Monday, November 13, 2006

rue

I assume that regret is reserved for humans and is not an emotion found in dogs. This morning, Franklin the Dog slipped his collar and ran off into the morning dark. How quickly he changed from indoor dog to outdoor animal, fast, moving across the lawns of my neighbors in wide arcs. He went to the groomers last week, and was still wearing his red scarf -- this gave me some small ability to him, and then he ran in between houses, going into unfenced backyards, and I stayed on the road, hoping that no car would come when he reappeared.

Because I am familiar with the walking habits of other dog owners and their dogs in the townlet, I knew that a certain doberman and Jack Russell Terrier would be coming by shortly. Franklin is always compeled to bark at the doberman, and the doberman always pulls its owner along in response. We have a system of hiding our dogs behind a shrub when we see each other out.

After about 20 minutes, the doberman and Jack Russell and owner came up the street, and very quickly Franklin appeared, running around them barking and lunging at the doberman. I finally caught my dog, and together we all walked up the street, Franklin under my arm and the doberman and Jack Russell between me and the other dog owner. The dogs quickly quieted down, and I apologized several times and we talked about the weaknesses of all our dogs.

The weakness is arbitrary, the payoff of having a dog in a neighborhood, of living with people and their cars. Franklin has these moments of freedom and I hardly recognize him.
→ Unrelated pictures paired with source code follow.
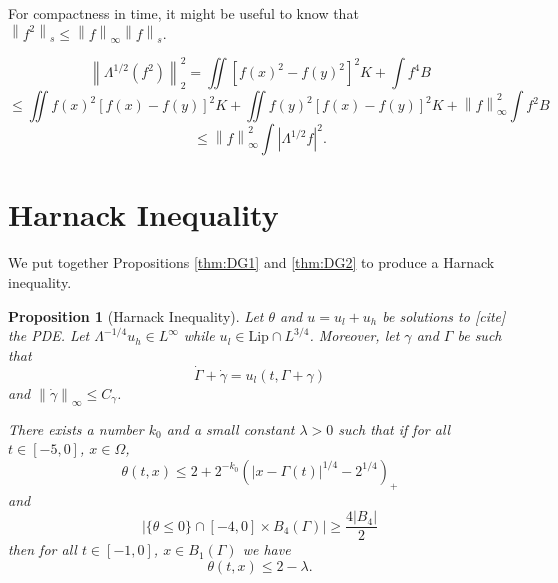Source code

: \documentclass[11pt]{amsart}
\newtheorem{proposition}[theorem]{Proposition}
\theoremstyle{remark}
\theoremstyle{definition}
\newcommand{\norm}[1]{\left\lVert#1\right\rVert}
\newcommand{\paren}[1]{\left( #1 \right)}
\newcommand{\abs}[1]{\left\lvert #1 \right\rvert}
\newcommand{\Lip}{\text{Lip}}
\newcommand{\ulow}{u_l}
\newcommand{\uhigh}{u_h}
\begin{document}
For compactness in time, it might be useful to know that $\norm{f^2}_s \leq \norm{f}_\infty \norm{f}_s$.  

\[ \norm{\Lambda^{1/2}(f^2)}_2^2 = \iint [f(x)^2 - f(y)^2]^2 K + \int f^4 B \]
\[ \leq \iint f(x)^2 [f(x)-f(y)]^2 K + \iint f(y)^2[f(x)-f(y)]^2 K + \norm{f}_\infty^2 \int f^2 B \]
\[ \leq \norm{f}_\infty^2 \int |\Lambda^{1/2} f|^2. \]



\section{Harnack Inequality}

We put together Propositions \ref{thm:DG1} and \ref{thm:DG2} to produce a Harnack inequality.  

\begin{proposition}[Harnack Inequality] \label{thm:harnack general}
Let $\theta$ and $u = \ulow + \uhigh$ be solutions to [cite] the PDE.  Let $\Lambda^{-1/4} \uhigh \in L^\infty$ while $\ulow \in \Lip \cap L^{3/4}$.  Moreover, let $\gamma$ and $\Gamma$ be such that
\[ \dot{\Gamma} + \dot{\gamma} = \ulow(t,\Gamma+\gamma) \]
and $\norm{\dot{\gamma}}_\infty \leq C_\gamma$. 

There exists a number $k_0$ and a small constant $\lambda>0$ such that if for all $t \in [-5,0]$, $x \in \Omega$,
\[ \theta(t,x) \leq 2 + 2^{-k_0} \paren{|x-\Gamma(t)|^{1/4}-2^{1/4}}_+ \]
and
\[ \abs{\{\theta \leq 0\} \cap [-4,0]\times B_4(\Gamma)} \geq \frac{4|B_4|}{2} \]
then for all $t \in [-1,0]$, $x \in B_1(\Gamma)$ we have
\[ \theta(t,x) \leq 2 - \lambda. \]
\end{proposition}
\end{document}
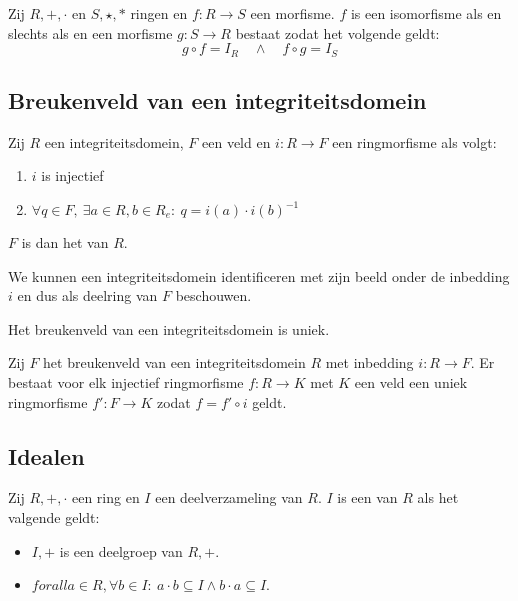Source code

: \documentclass[main.tex]{subfiles}
\begin{document}
\begin{pr}
  Zij $R,+,\cdot$ en $S,\star,*$ ringen en $f: R \rightarrow S$ een morfisme.
  $f$ is een isomorfisme als en slechts als en een morfisme $g: S \rightarrow R$ bestaat zodat het volgende geldt:
  \[ g \circ f = I_{R} \quad\wedge\quad f \circ g = I_{S} \]
\end{pr}

\subsection{Breukenveld van een integriteitsdomein}
\label{sec:breukenveld-van-een-integriteitsdomein}

\begin{de}
  Zij $R$ een integriteitsdomein, $F$ een veld en $i: R \rightarrow F$ een ringmorfisme als volgt:
  \begin{enumerate}
  \item $i$ is injectief
  \item $\forall q \in F,\ \exists a \in R, b\in R_{e}:\ q = i(a)\cdot i(b)^{-1}$
  \end{enumerate}
  $F$ is dan het  van $R$.
\end{de}

\begin{st}
  We kunnen een integriteitsdomein identificeren met zijn beeld onder de inbedding $i$ en dus als deelring van $F$ beschouwen.
\end{st}

\begin{ei}
  Het breukenveld van een integriteitsdomein is uniek.
\end{ei}

\begin{ei}
  Zij $F$ het breukenveld van een integriteitsdomein $R$ met inbedding $i: R \rightarrow F$.
  Er bestaat voor elk injectief ringmorfisme $f: R \rightarrow K$ met $K$ een veld een uniek ringmorfisme $f': F \rightarrow K$ zodat $f = f' \circ i$ geldt.
\end{ei}

\subsection{Idealen}
\label{sec:idealen}


\begin{de}
  Zij $R,+,\cdot$ een ring en $I$ een deelverzameling van $R$.
  $I$ is een  van $R$ als het valgende geldt:
  \begin{itemize}
  \item $I,+$ is een deelgroep van $R,+$.
  \item $forall a \in R, \forall b \in I:\ a\cdot b \subseteq I \wedge b\cdot a \subseteq I$. 
  \end{itemize}
\end{de}
\end{document}
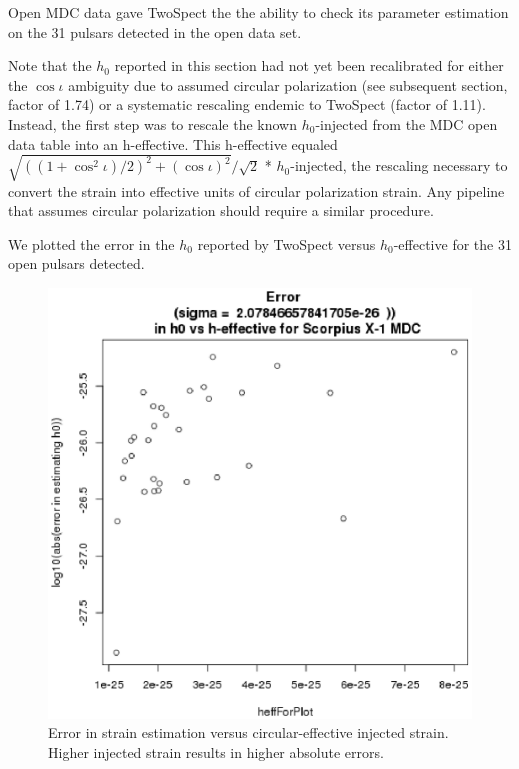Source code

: Open MDC data gave TwoSpect the the ability to check its parameter estimation on the 31 pulsars detected in the open data set.

Note that the $h_0$ reported in this section had not yet been recalibrated for either the $\cos \iota$ ambiguity due to assumed circular polarization (see subsequent section, factor of 1.74) or a systematic rescaling endemic to TwoSpect (factor of 1.11). Instead, the first step was to rescale the known $h_0$-injected from the MDC open data table into an h-effective. This h-effective equaled $\sqrt{ ((1+\cos^2 \iota) / 2)^2 + (\cos \iota)^2 }/\sqrt{2}$ * $h_0$-injected, the rescaling necessary to convert the strain into effective units of circular polarization strain. Any pipeline that assumes circular polarization should require a similar procedure.

We plotted the error in the $h_0$ reported by TwoSpect versus $h_0$-effective for the 31 open pulsars detected.


\begin{figure}
\begin{center}
\includegraphics[width=0.3\paperwidth,height=0.2\paperheight]{detectedHerrVsHeffective.eps}
\caption{ Error in strain estimation versus circular-effective injected strain. Higher injected strain results in higher absolute errors.
\label{fig:detectedherrvsheffective}} 
\end{center}
\end{figure}


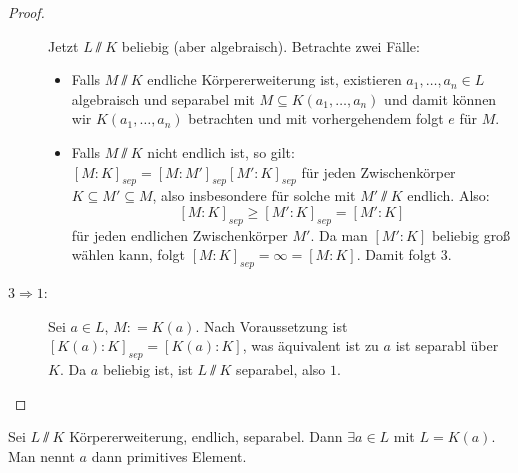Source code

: \documentclass[12pt,a4paper]{scrartcl}
\begin{document}
\begin{proof}
\begin{description}
		Jetzt $L\sslash K$ beliebig (aber algebraisch). Betrachte zwei Fälle: \begin{itemize}
			\item Falls $M\sslash K$ endliche Körpererweiterung ist, existieren $a_1,\dots, a_n\in L$ algebraisch und separabel mit $M\subseteq K(a_1,\dots, a_n)$ und damit können wir $K(a_1,\dots, a_n)$ betrachten und mit vorhergehendem folgt $e$ für $M$.
			\item Falls $M\sslash K$ nicht endlich ist, so gilt: $[M:K]_{sep} = [M:M']_{sep}[M':K]_{sep}$ für jeden Zwischenkörper $K\subseteq M'\subseteq M$, also insbesondere für solche mit $M'\sslash K$ endlich. Also:
			$$[M:K]_{sep} \geq [M':K]_{sep} = [M':K]$$
			für jeden endlichen Zwischenkörper $M'$. Da man $[M':K]$ beliebig groß wählen kann, folgt $[M:K]_{sep} = \infty = [M:K]$. Damit folgt $3$.
		\end{itemize}
		\item[$3\Rightarrow 1$:] Sei $a\in L$, $M: = K(a)$. Nach Voraussetzung ist $[K(a):K]_{sep} = [K(a):K]$, was äquivalent ist zu $a$ ist separabl über $K$. Da $a$ beliebig ist, ist $L\sslash K$ separabel, also $1$.
	\end{description}
\end{proof}
\begin{satz}\label{thm:19.14}
	Sei $L\sslash K$ Körpererweiterung, endlich, separabel. Dann $\exists a\in L$ mit $L = K(a)$. Man nennt $a$ dann primitives Element.
\end{satz}
\end{document}
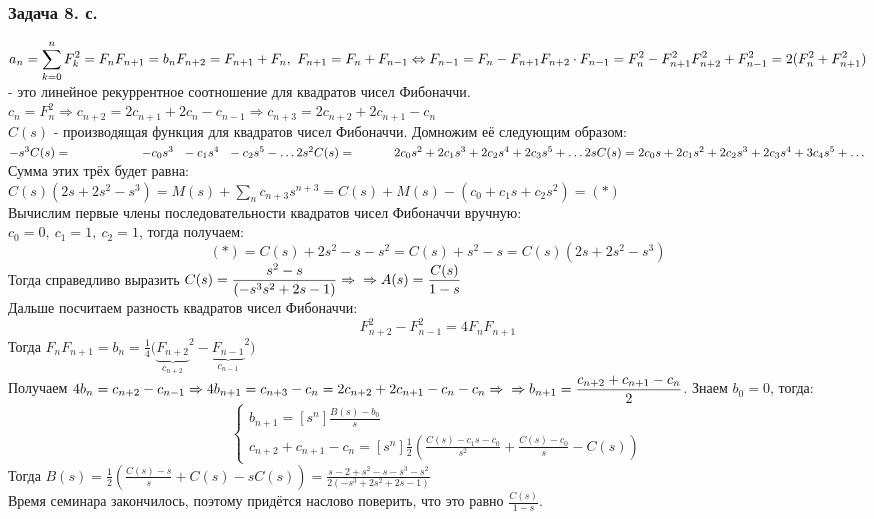 \documentclass[12pt, letterpaper, twoside]{article}
\begin{document}
\subsubsection*{Задача 8. с.}
$\displaystyle a_n = \sum_{k = 0}^{n} F^2_k = F_n F_{n + 1} = b_n\\
F_{n + 2} = F_{n + 1} + F_n,\ F_{n + 1} = F_n + F_{n - 1}\Leftrightarrow F_{n - 1} = F_{n} - F_{n + 1}\\
F_{n + 2}\cdot F_{n - 1} = F_n^2 - F_{n + 1}^2\\
F_{n + 2}^2 + F_{n -1}^2 = 2(F^2_n + F_{n + 1}^2)$ - это линейное рекуррентное соотношение для квадратов чисел Фибоначчи.\\
$c_n = F_n^2\Rightarrow c_{n + 2} = 2c_{n + 1} + 2c_n - c_{n - 1}\Rightarrow c_{n + 3} = 2c_{n + 2} + 2c_{n + 1} - c_n$\\
$C(s)$ - производящая функция для квадратов чисел Фибоначчи. Домножим её следующим образом:\\
$-s^3 C(s) = \hspace{2cm}-c_0 s^3\ \ - c_1s^4\ \ - c_2s^5 -\dots\\
2s^2 C(s) = \hspace{1.1cm}2c_0s^2 + 2c_1s^3 + 2c_2s^4 + 2c_3s^5 + \dots\\
2s C(s)=  2c_0 s + 2c_1 s^2 + 2c_2 s^3 + 2c_3 s^4 + 3c_4 s^5 + \dots$\\
Сумма этих трёх будет равна:\\
$C(s)(2s + 2s^2 - s^3) = M(s) + \displaystyle \sum_{n}c_{n + 3} s^{n + 3} = C(s) + M(s) - (c_0 + c_1s + c_2s^2) = (*)$\\
Вычислим первые члены последовательности квадратов чисел Фибоначчи вручную:\\
$c_0 = 0,\ c_1 = 1,\ c_2 = 1$, тогда получаем:
\[(*) = C(s) + 2s^2 - s - s^2 = C(s) + s^2 - s = C(s)(2s + 2s^2 - s^3)\]
Тогда справедливо выразить $C(s) = \dfrac{s^2 - s}{(-s^3 s^2 + 2s - 1)}\Rightarrow\\
\Rightarrow A(s) = \dfrac{C(s)}{1 - s}$\\
Дальше посчитаем разность квадратов чисел Фибоначчи:
\[F_{n + 2}^2 - F_{n - 1}^2 = 4F_{n}F_{n + 1}\]
Тогда $F_{n}F_{n + 1} = b_n = \frac{1}{4} \Big(\underset{c_{n + 2}}{\underbrace{F_{n + 2}}}^2 - \underset{c_{n - 1}}{\underbrace{F_{n - 1}}}^2\Big)$\\
Получаем $4b_n = c_{n + 2} - c_{n - 1}\Rightarrow 4b_{n + 1} = c_{n + 3} - c_n = 2c_{n + 2} + 2c_{n + 1} - c_n - c_n\Rightarrow\\
\Rightarrow \displaystyle b_{n + 1} = \frac{c_{n + 2} + c_{n + 1} - c_n}{2}$. Знаем $b_0 = 0$, тогда:\\
\[\begin{cases}b_{n + 1} = [s^n]\frac{B(s) - b_0}{s} \\
    c_{n + 2} + c_{n + 1} - c_n = [s^n]\frac{1}{2}\left(\frac{C(s) - c_1 s - c_0}{s^2} + \frac{C(s) - c_0}{s} - C(s)\right) \end{cases}\]
Тогда $B(s) = \frac{1}{2}\left( \frac{C(s) - s}{s} + C(s) - sC(s)\right) = \frac{s - 2 + s^2 - s - s^3 - s^2}{2(-s^3 + 2s^2 + 2s - 1)}$\\
Время семинара закончилось, поэтому придётся наслово поверить, что это равно $\frac{C(s)}{1 - s}$.
\end{document}
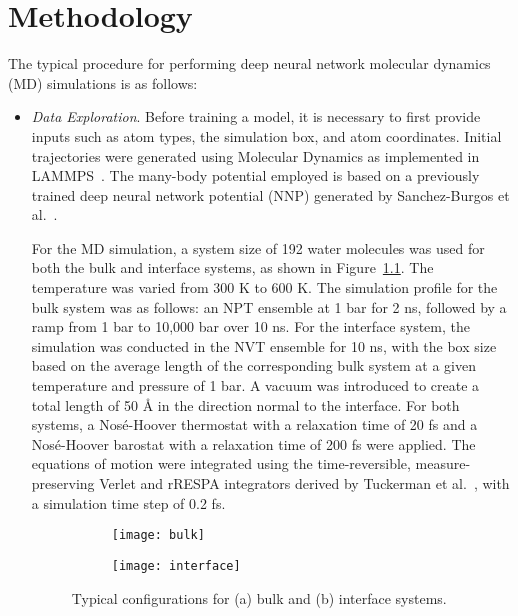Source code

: \chapter{Methodology}

The typical procedure for performing deep neural network molecular dynamics (MD) simulations is as follows:

\begin{itemize}
    \item \emph{Data Exploration}. Before training a model, it is necessary to first provide inputs such as atom types, the simulation box, and atom coordinates. Initial trajectories were generated using Molecular Dynamics as implemented in LAMMPS~\cite{LAMMPS}. The many-body potential employed is based on a previously trained deep neural network potential (NNP) generated by Sanchez-Burgos et al.~\cite{sanchez2023deep}.

          For the MD simulation, a system size of 192 water molecules was used for both the bulk and interface systems, as shown in Figure~\ref{fig:cryst_sctruct}. The temperature was varied from 300 K to 600 K. The simulation profile for the bulk system was as follows: an NPT ensemble at 1 bar for 2 ns, followed by a ramp from 1 bar to 10,000 bar over 10 ns. For the interface system, the simulation was conducted in the NVT ensemble for 10 ns, with the box size based on the average length of the corresponding bulk system at a given temperature and pressure of 1 bar. A vacuum was introduced to create a total length of 50 \r{A} in the direction normal to the interface. For both systems, a Nosé-Hoover thermostat with a relaxation time of 20 fs and a Nosé-Hoover barostat with a relaxation time of 200 fs were applied. The equations of motion were integrated using the time-reversible, measure-preserving Verlet and rRESPA integrators derived by Tuckerman et al.~\cite{Tuckerman2006}, with a simulation time step of 0.2 fs.

          \begin{figure}[tbhp]
              \centering
              \begin{subfigure}{0.42\textwidth}
                  \centering
                  \texttt{[image: bulk]}
                  \caption{}
              \end{subfigure}
              \begin{subfigure}{0.42\textwidth}
                  \centering
                  \texttt{[image: interface]}
                  \caption{}
              \end{subfigure}
              \hfill
              \caption{Typical configurations for (a) bulk and (b) interface
                  systems.}\label{fig:cryst_sctruct}
          \end{figure}


\end{itemize}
Back in the house, I am relieved that he is safe. Our slow moving cats stir, and I imagine that the dog must surely sense the difference between his act of independence and his life inside our home. The patterns of the morning begin again, and soon we are all playing our rituals -- I get dressed & he follows me up the stairs to wait through this, getting a nap on the bed before we both go downstairs.